En la contienda presidencial se presenta una peculiaridad poco vista: dos candidatos descritos como "therians", personas que se identifican o se asimilan con animales. Se trata de Paloma Valencia y Abelardo de la Espirella, ambos representantes de las tendencias de derecha y centro derecha, que sueñan con llegar a una eventual segunda vuelta presidencial.
Paloma Valencia llegó a su candidatura por una consulta popular competida donde participaron ocho precandidatos de diferentes matices políticos. En esa contienda logró sumar más de cuatro millones de votos. Su campaña cuenta con el apoyo declarado del expresidente Álvaro Uribe Vélez y respalda del Partido Conservador, Liberal, Cambio Radical, Nuevo Liberalismo y el partido de la "U", con algunas excepciones. Este conjunto de apoyo debería garantizarle, según los analistas, alrededor de seis millones de votos en primera vuelta, suficientes para ubicarse en un segundo lugar.

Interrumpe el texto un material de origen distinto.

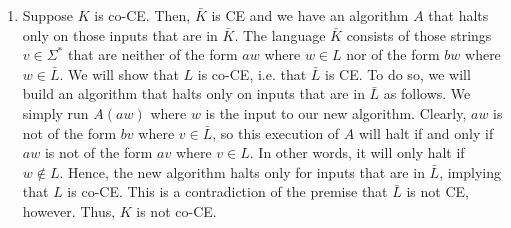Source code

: \documentclass[letterpaper,11pt]{article}
\begin{document}
\begin{enumerate}
\begin{enumerate}
            \item
                Suppose $K$ is co-CE. Then, $\bar K$ is CE and we have an
                algorithm $A$ that halts only on those inputs that are in
                $\bar K$. The language $\bar K$ consists of those strings
                $v \in \Sigma^*$ that are neither of the form $aw$ where
                $w \in L$ nor of the form $bw$ where $w \in \bar L$. We will
                show that $L$ is co-CE, i.e. that $\bar L$ is CE. To do so,
                we will build an algorithm that halts only on inputs that are
                in $\bar L$ as follows. We simply run $A(aw)$ where $w$ is the
                input to our new algorithm. Clearly, $aw$ is not of the form
                $bv$ where $v \in \bar L$, so this execution of $A$ will halt
                if and only if $aw$ is not of the form $av$ where $v \in L$.
                In other words, it will only halt if $w \notin L$. Hence, the
                new algorithm halts only for inputs that are in $\bar L$,
                implying that $L$ is co-CE. This is a contradiction of the
                premise that $\bar L$ is not CE, however. Thus, $K$ is not
                co-CE.
        \end{enumerate}
\end{enumerate}
\end{document}
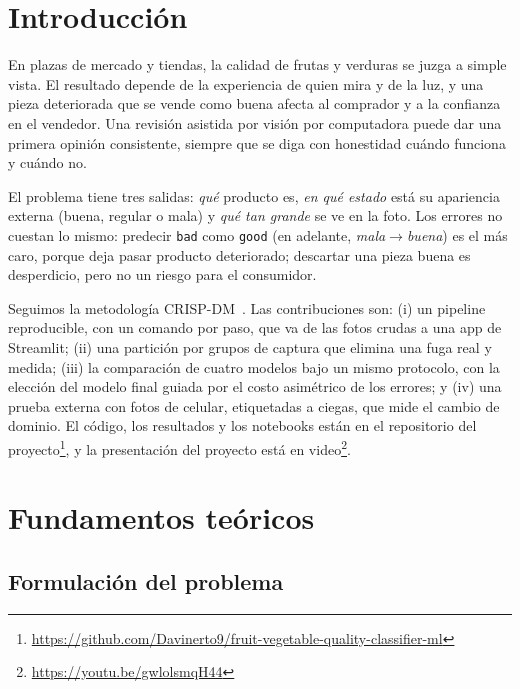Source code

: \documentclass[conference]{IEEEtran}
\newcommand{\cls}[1]{\texttt{#1}}
\newcommand{\mb}{mala$\to$buena}
\begin{document}
\section{Introducción}

En plazas de mercado y tiendas, la calidad de frutas y verduras se juzga a simple vista. El resultado depende de la experiencia de quien mira y de la luz, y una pieza deteriorada que se vende como buena afecta al comprador y a la confianza en el vendedor. Una revisión asistida por visión por computadora puede dar una primera opinión consistente, siempre que se diga con honestidad cuándo funciona y cuándo no.

El problema tiene tres salidas: \emph{qué} producto es, \emph{en qué estado} está su apariencia externa (buena, regular o mala) y \emph{qué tan grande} se ve en la foto. Los errores no cuestan lo mismo: predecir \cls{bad} como \cls{good} (en adelante, \emph{\mb}) es el más caro, porque deja pasar producto deteriorado; descartar una pieza buena es desperdicio, pero no un riesgo para el consumidor.

Seguimos la metodología CRISP-DM~\cite{chapman2000}. Las contribuciones son: (i) un pipeline reproducible, con un comando por paso, que va de las fotos crudas a una app de Streamlit; (ii) una partición por grupos de captura que elimina una fuga real y medida; (iii) la comparación de cuatro modelos bajo un mismo protocolo, con la elección del modelo final guiada por el costo asimétrico de los errores; y (iv) una prueba externa con fotos de celular, etiquetadas a ciegas, que mide el cambio de dominio. El código, los resultados y los notebooks están en el repositorio del proyecto\footnote{\url{https://github.com/Davinerto9/fruit-vegetable-quality-classifier-ml}}, y la presentación del proyecto está en video\footnote{\url{https://youtu.be/gwlolsmqH44}}.

\section{Fundamentos teóricos}

\subsection{Formulación del problema}
\end{document}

El camino de Abelardo de la Espirella ha sido más accidentado. Inicialmente buscó ser el candidato único de derecha y hasta planteó que Álvaro Uribe fuera su fórmula a la vicepresidencia, petición que fue descartada. Luego insistió con el hijo del expresidente, Tomás Uribe, quien tampoco aceptó. Después optó por recolectar firmas, anunciando incluso antes de iniciarlas que ya tenía tres millones de ellas. Finalmente presentó cinco millones de firmas ante la Registraduría, acompañado de una caravana de simpatizantes. Sin embargo, solo fueron validadas un millón novecientas, mientras que aproximadamente tres millones resultaron contaminadas, repetidas, falsas o suplantadas. Por esto, el Concejo Nacional Electoral abrió una investigación administrativa sobre la validez de esas firmas y se han solicitado revocatorias de su inscripción.
Las estrategias de campaña de ambos candidatos difieren significativamente. Paloma Valencia acepta el apoyo de todos los sectores que se quieran vincular a su proyecto, manteniendo una unidad territorial que abarca capitales, provincias y localidades. Su programa de gobierno enfatiza en seguridad bajo los lineamientos del expresidente Uribe, incluyendo militarización de vías y uso de inteligencia artificial en operaciones gubernamentales, aunque ha sido criticada por no abordar el desempleo que aqueja al país.
Abelardo de la Espirella, por su parte, se ha presentado como un outsider o redentor que viene a salvar la patria, aunque ha generado controversia por sus contradicciones. Ha confesado ser ateo, ha manifestado su admiración por líderes de extrema derecha como Donald Trump, Netanyahu, Milei y Bukele. Promete reducir la burocracia nacional hasta en un 40%, una medida que dejaría sin empleo a miles de personas. Lo notable es que, a diferencia de otros aspirantes presidenciales, nunca ha ejercido cargo alguno en la administración pública, lo que lo coloca como un aprendiz improvisado en gestión gubernamental.
Mientras que los seguidores de Abelardo de la Espirella se ufanan de triunfalismo, afirmando que ganaría en primera vuelta, Paloma Valencia guarda silencio y prudencia, a la espera de los resultados electorales con la esperanza de disputar la final presidencial. La competencia se define entre dos visiones distintas de la derecha colombiana: una con experiencia política y respaldos institucionales consolidados, y otra que se presenta como rupturista pero sin trayectoria comprobada en la gestión pública.